◆ Provided data
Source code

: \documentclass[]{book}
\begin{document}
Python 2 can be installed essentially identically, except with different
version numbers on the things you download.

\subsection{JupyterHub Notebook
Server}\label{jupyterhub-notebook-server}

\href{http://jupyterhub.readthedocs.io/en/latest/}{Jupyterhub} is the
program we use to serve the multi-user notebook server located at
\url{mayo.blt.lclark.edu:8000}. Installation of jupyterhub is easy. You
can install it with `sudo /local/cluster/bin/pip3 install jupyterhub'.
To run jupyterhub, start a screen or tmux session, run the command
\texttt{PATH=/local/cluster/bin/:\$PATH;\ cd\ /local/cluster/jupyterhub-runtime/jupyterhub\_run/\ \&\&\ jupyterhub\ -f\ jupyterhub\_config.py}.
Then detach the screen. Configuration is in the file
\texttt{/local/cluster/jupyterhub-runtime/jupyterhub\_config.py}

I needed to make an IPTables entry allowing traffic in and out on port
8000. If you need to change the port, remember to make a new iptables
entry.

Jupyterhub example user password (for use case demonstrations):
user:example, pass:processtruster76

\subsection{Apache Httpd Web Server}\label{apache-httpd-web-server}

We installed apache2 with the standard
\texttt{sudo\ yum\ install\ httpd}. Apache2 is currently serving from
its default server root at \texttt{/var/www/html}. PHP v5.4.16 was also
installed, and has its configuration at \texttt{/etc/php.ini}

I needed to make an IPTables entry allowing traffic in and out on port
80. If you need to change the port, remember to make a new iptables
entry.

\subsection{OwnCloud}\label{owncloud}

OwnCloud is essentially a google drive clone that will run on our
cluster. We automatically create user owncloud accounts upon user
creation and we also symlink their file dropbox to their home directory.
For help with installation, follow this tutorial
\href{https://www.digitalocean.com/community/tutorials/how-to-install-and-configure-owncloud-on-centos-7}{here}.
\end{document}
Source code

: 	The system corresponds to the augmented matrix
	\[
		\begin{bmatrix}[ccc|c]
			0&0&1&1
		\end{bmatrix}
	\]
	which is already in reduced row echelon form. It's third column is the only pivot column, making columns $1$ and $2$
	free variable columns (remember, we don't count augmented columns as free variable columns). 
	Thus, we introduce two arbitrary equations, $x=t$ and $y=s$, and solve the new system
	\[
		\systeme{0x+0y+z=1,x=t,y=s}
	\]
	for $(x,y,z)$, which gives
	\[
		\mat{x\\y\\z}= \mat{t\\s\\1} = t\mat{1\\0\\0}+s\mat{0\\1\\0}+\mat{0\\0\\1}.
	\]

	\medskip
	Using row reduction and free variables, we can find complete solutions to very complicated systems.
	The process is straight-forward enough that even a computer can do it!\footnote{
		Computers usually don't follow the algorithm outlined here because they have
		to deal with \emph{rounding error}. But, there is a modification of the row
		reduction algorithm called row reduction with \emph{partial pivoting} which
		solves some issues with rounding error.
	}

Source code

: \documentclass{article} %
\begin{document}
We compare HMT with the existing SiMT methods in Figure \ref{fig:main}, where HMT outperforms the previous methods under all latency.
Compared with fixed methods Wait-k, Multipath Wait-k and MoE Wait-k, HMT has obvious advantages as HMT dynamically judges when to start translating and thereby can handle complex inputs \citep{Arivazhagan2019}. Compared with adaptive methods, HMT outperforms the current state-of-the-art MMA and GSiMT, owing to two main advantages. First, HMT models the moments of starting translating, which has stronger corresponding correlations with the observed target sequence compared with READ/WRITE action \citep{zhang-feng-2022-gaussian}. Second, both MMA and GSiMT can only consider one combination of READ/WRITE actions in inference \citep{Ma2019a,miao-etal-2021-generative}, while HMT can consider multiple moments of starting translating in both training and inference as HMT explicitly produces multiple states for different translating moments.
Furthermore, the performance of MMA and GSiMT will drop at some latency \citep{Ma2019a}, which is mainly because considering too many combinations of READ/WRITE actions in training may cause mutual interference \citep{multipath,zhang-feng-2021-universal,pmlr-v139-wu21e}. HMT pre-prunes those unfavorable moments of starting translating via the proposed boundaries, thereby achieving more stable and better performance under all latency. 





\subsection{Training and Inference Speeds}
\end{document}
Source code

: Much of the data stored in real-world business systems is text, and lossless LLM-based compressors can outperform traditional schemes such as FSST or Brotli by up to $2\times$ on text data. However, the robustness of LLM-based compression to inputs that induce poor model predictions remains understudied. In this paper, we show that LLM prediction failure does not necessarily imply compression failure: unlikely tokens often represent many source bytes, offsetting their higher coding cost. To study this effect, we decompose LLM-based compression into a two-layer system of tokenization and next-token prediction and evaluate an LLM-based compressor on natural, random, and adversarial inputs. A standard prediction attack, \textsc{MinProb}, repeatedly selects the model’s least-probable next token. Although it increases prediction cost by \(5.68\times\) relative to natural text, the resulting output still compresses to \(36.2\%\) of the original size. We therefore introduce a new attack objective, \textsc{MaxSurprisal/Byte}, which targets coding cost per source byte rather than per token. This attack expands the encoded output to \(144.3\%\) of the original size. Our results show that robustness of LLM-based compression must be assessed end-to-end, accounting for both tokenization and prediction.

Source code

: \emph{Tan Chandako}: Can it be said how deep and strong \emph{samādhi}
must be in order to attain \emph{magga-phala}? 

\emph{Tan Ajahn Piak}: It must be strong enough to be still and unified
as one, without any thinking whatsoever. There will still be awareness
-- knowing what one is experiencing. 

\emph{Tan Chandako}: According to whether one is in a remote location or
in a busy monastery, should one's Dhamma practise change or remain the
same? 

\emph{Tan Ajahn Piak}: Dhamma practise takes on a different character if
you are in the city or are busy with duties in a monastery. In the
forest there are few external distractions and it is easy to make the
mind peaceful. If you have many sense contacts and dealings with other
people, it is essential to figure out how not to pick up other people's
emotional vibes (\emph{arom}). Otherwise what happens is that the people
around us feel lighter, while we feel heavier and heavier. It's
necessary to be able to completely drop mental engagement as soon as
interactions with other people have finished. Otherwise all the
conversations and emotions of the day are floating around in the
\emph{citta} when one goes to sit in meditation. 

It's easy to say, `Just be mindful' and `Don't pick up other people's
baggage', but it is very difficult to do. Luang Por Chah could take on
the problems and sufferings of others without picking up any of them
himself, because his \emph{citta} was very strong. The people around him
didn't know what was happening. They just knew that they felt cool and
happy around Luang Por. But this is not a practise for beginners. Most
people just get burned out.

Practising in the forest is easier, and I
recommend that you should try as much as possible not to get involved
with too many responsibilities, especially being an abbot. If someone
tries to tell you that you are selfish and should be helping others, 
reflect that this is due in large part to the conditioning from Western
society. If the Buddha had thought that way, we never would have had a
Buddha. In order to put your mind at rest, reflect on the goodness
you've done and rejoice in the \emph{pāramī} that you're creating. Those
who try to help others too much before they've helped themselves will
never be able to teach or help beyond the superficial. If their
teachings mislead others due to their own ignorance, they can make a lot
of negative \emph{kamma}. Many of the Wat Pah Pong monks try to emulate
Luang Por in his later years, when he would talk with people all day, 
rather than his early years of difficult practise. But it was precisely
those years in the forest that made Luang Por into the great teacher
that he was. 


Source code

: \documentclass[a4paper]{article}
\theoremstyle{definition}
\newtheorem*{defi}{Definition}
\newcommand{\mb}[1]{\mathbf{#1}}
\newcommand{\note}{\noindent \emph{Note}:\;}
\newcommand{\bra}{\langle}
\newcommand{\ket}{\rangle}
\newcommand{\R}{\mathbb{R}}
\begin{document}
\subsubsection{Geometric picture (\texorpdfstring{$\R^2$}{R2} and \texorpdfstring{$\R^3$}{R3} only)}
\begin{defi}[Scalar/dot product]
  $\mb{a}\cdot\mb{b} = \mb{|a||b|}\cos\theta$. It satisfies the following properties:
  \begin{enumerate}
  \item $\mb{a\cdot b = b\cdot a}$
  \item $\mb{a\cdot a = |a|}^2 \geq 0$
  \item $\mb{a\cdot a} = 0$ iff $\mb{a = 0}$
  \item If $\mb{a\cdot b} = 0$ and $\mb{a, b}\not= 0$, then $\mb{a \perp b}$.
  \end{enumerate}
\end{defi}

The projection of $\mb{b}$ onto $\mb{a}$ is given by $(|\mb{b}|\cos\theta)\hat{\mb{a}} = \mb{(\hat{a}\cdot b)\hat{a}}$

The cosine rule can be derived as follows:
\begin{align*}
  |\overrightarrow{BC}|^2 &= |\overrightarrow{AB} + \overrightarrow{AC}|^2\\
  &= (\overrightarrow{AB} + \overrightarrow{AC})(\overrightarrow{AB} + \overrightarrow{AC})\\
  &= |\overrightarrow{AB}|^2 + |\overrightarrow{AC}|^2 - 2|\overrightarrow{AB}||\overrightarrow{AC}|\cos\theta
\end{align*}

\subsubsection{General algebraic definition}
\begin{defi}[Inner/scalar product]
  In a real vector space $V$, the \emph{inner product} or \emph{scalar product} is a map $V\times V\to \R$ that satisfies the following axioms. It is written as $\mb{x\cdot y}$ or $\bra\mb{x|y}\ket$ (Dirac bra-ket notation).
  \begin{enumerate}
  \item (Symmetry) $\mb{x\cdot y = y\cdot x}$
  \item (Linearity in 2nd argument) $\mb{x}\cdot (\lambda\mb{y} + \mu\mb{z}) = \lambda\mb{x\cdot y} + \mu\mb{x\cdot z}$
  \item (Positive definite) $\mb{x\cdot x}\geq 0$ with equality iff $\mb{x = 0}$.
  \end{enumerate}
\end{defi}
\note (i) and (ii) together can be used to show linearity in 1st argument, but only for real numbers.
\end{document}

◆ Task goal
Leave out every line above except those from the line with "be said how" up to and including the line with "sit in meditation.", and copy those exactly.

◆ Written reply
: \emph{Tan Chandako}: Can it be said how deep and strong \emph{samādhi}
must be in order to attain \emph{magga-phala}? 

\emph{Tan Ajahn Piak}: It must be strong enough to be still and unified
as one, without any thinking whatsoever. There will still be awareness
-- knowing what one is experiencing. 

\emph{Tan Chandako}: According to whether one is in a remote location or
in a busy monastery, should one's Dhamma practise change or remain the
same? 

\emph{Tan Ajahn Piak}: Dhamma practise takes on a different character if
you are in the city or are busy with duties in a monastery. In the
forest there are few external distractions and it is easy to make the
mind peaceful. If you have many sense contacts and dealings with other
people, it is essential to figure out how not to pick up other people's
emotional vibes (\emph{arom}). Otherwise what happens is that the people
around us feel lighter, while we feel heavier and heavier. It's
necessary to be able to completely drop mental engagement as soon as
interactions with other people have finished. Otherwise all the
conversations and emotions of the day are floating around in the
\emph{citta} when one goes to sit in meditation. 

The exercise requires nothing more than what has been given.